On 19 August 1934, he was ordained as a Catholic priest and in 1936 he started studying philosophy at the Catholic University of Leuven, where he obtained a PhD degree in 1941 with a dissertation on the phenomenology of Edmund Husserl. Later he became a professor at the Catholic University of Leuven, where he stayed until his death in 1974.

==Husserl archives==
Van Breda saved the extensive writings and manuscripts of Edmund Husserl from destruction by the Nazis.

For the preparation of his PhD thesis he traveled to Freiburg, Germany in 1938, where he found, in the legacy of Edmund Husserl (1859–1938), more than 40,000 Gabelsberger stenography manuscripts and his complete research library. The political situation in Germany at that time convinced him of the necessity to transport these manuscripts and Husserl's private library to Leuven. In order to smuggle the documents out of Nazi Germany, he needed the support not only of the rector of the Catholic University of Leuven, but also of the Belgian government. The Belgian Prime Minister at that time, Paul-Henri Spaak, allowed van Breda to bring the documents from Freiburg to the Belgian embassy in Berlin and diplomatic couriers to bring them to Leuven in Belgium.

Van Breda also was able to convince Husserl's former assistants, Eugen Fink and Ludwig Landgrebe, to collaborate on the editing of these documents in Leuven. At the beginning of World War II the documents were being kept in the university library in Leuven, which burned to ashes on 17 May 1940. Fortunately, one week before the fire, Van Breda decided to bring the documents to the Higher Institute of Philosophy.

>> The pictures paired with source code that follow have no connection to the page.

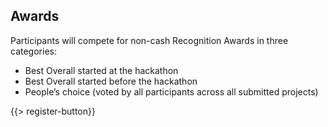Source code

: ﻿## <i class="icon fa-trophy"></i> Awards

Participants will compete for non-cash Recognition Awards in three categories:
* <i class="icon fa-trophy"></i> Best Overall started at the hackathon
* <i class="icon fa-trophy"></i> Best Overall started before the hackathon
* <i class="icon fa-trophy"></i> People’s choice (voted by all participants across all submitted projects)

{{> register-button}}
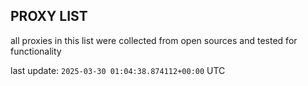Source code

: ## PROXY LIST

all proxies in this list were collected from open sources and tested for functionality

last update: `2025-03-30 01:04:38.874112+00:00` UTC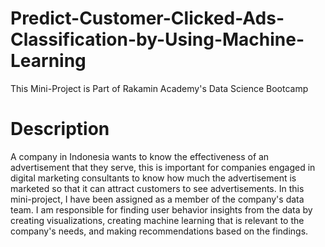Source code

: # Predict-Customer-Clicked-Ads-Classification-by-Using-Machine-Learning
This Mini-Project is Part of Rakamin Academy's Data Science Bootcamp

# Description
A company in Indonesia wants to know the effectiveness of an advertisement that they serve,
this is important for companies engaged in digital marketing consultants to know how much the advertisement is marketed so that it can attract customers to see advertisements. In this mini-project, I have been assigned as a member of the company's data team.
I am responsible for finding user behavior insights from the data by creating visualizations, creating machine learning that is relevant to the company's needs, and making recommendations based on the findings.
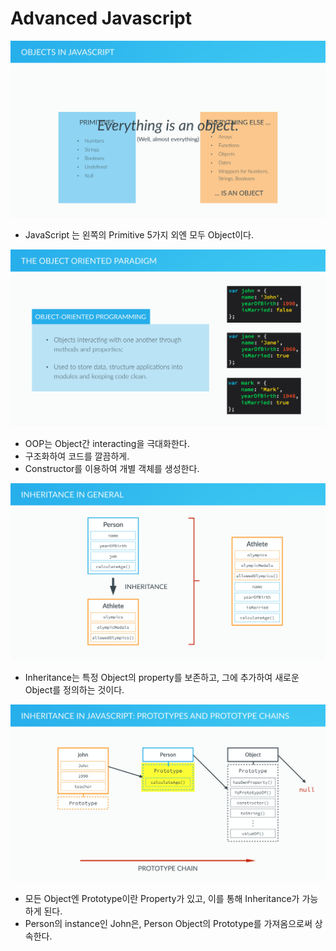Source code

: # Advanced Javascript



![image1](.\Images\slides-students-C03-091.jpg)

- JavaScript 는 왼쪽의 Primitive 5가지 외엔 모두 Object이다.<br>

![image1](.\Images\slides-students-C03-092.jpg)

- OOP는 Object간 interacting을 극대화한다.
- 구조화하여 코드를 깔끔하게.
- Constructor를 이용하여 개별 객체를 생성한다.

![image1](.\Images\slides-students-C03-094.jpg)

- Inheritance는 특정 Object의 property를 보존하고, 그에 추가하여 새로운 Object를 정의하는 것이다.



![image1](.\Images\slides-students-C03-095.jpg)

- 모든 Object엔 Prototype이란 Property가 있고, 이를 통해 Inheritance가 가능하게 된다.
- Person의 instance인 John은, Person Object의 Prototype를 가져옴으로써 상속한다.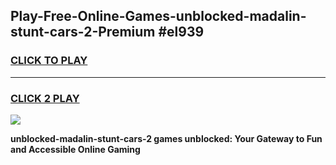 
## Play-Free-Online-Games-unblocked-madalin-stunt-cars-2-Premium #el939
<h3>
<a href="https://premium.freeplayer.one?title=unblocked-madalin-stunt-cars-2&ref=8M">CLICK TO PLAY</a></h3>
<hr>

<h3>
<a href="https://premium.freeplayer.one?title=unblocked-madalin-stunt-cars-2&ref=8M">CLICK 2 PLAY</a>
  
</h3>

<a href="https://premium.freeplayer.one?title=unblocked-madalin-stunt-cars-2&ref=8M"><img src="https://clearcache.store/games.png"></a>


**unblocked-madalin-stunt-cars-2 games unblocked: Your Gateway to Fun and Accessible Online Gaming**
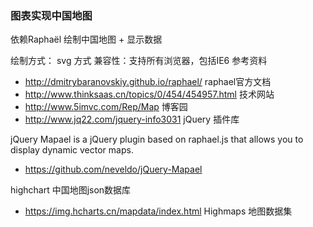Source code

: ### 图表实现中国地图

依赖Raphaël 绘制中国地图 + 显示数据

绘制方式： svg 方式
兼容性：支持所有浏览器，包括IE6
参考资料
*  http://dmitrybaranovskiy.github.io/raphael/  raphael官方文档
*  http://www.thinksaas.cn/topics/0/454/454957.html  技术网站
*  http://www.5imvc.com/Rep/Map  博客园
*  http://www.jq22.com/jquery-info3031 jQuery 插件库

jQuery Mapael is a jQuery plugin based on raphael.js that allows you to display dynamic vector maps.
* https://github.com/neveldo/jQuery-Mapael


highchart 中国地图json数据库

* https://img.hcharts.cn/mapdata/index.html   Highmaps 地图数据集
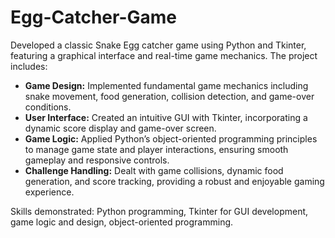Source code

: # Egg-Catcher-Game

Developed a classic Snake Egg catcher game using Python and Tkinter, featuring a graphical interface and real-time game mechanics. The project includes:

- **Game Design:** Implemented fundamental game mechanics including snake movement, food generation, collision detection, and game-over conditions.
- **User Interface:** Created an intuitive GUI with Tkinter, incorporating a dynamic score display and game-over screen.
- **Game Logic:** Applied Python’s object-oriented programming principles to manage game state and player interactions, ensuring smooth gameplay and responsive controls.
- **Challenge Handling:** Dealt with game collisions, dynamic food generation, and score tracking, providing a robust and enjoyable gaming experience.

Skills demonstrated: Python programming, Tkinter for GUI development, game logic and design, object-oriented programming.
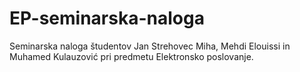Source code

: # EP-seminarska-naloga
Seminarska naloga študentov Jan Strehovec Miha, Mehdi Elouissi in Muhamed Kulauzović pri predmetu Elektronsko poslovanje. 
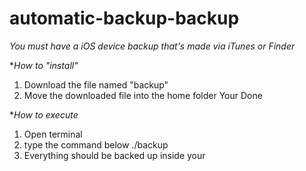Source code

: # automatic-backup-backup

*You must have a iOS device backup that's made via iTunes or Finder*

**How to "install"*
1. Download the file named "backup"
2. Move the downloaded file into the home folder
Your Done

**How to execute*
1. Open terminal
2. type the command below
./backup
3. Everything should be backed up inside your
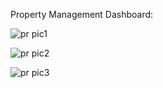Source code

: Property Management Dashboard: 

![pr pic1](https://github.com/user-attachments/assets/b5db43da-4f11-4b30-b0bc-e10ee19433aa)

![pr pic2](https://github.com/user-attachments/assets/e730968e-cc8a-4ec0-a8e6-0d08efaf56c0)

![pr pic3](https://github.com/user-attachments/assets/00fbeb31-9f20-4532-90e0-ce335e26f835)




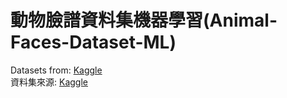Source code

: # 動物臉譜資料集機器學習(Animal-Faces-Dataset-ML)
Datasets from: [Kaggle](https://www.kaggle.com/datasets/andrewmvd/animal-faces/code)<br>
資料集來源: [Kaggle](https://www.kaggle.com/datasets/andrewmvd/animal-faces/code)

In 1943 the documents were, for safety, distributed over different locations in Leuven, including a shelter in the cellar of the Institute of Philosophy and the Abbey of Postel. After the war they were brought back to the Institute of Philosophy, where they form the basis for the Husserliana, the complete works of Edmund Husserl.

For his work on spreading Husserl's work he was awarded an honoris causa doctorate from the Albert Ludwigs University of Freiburg.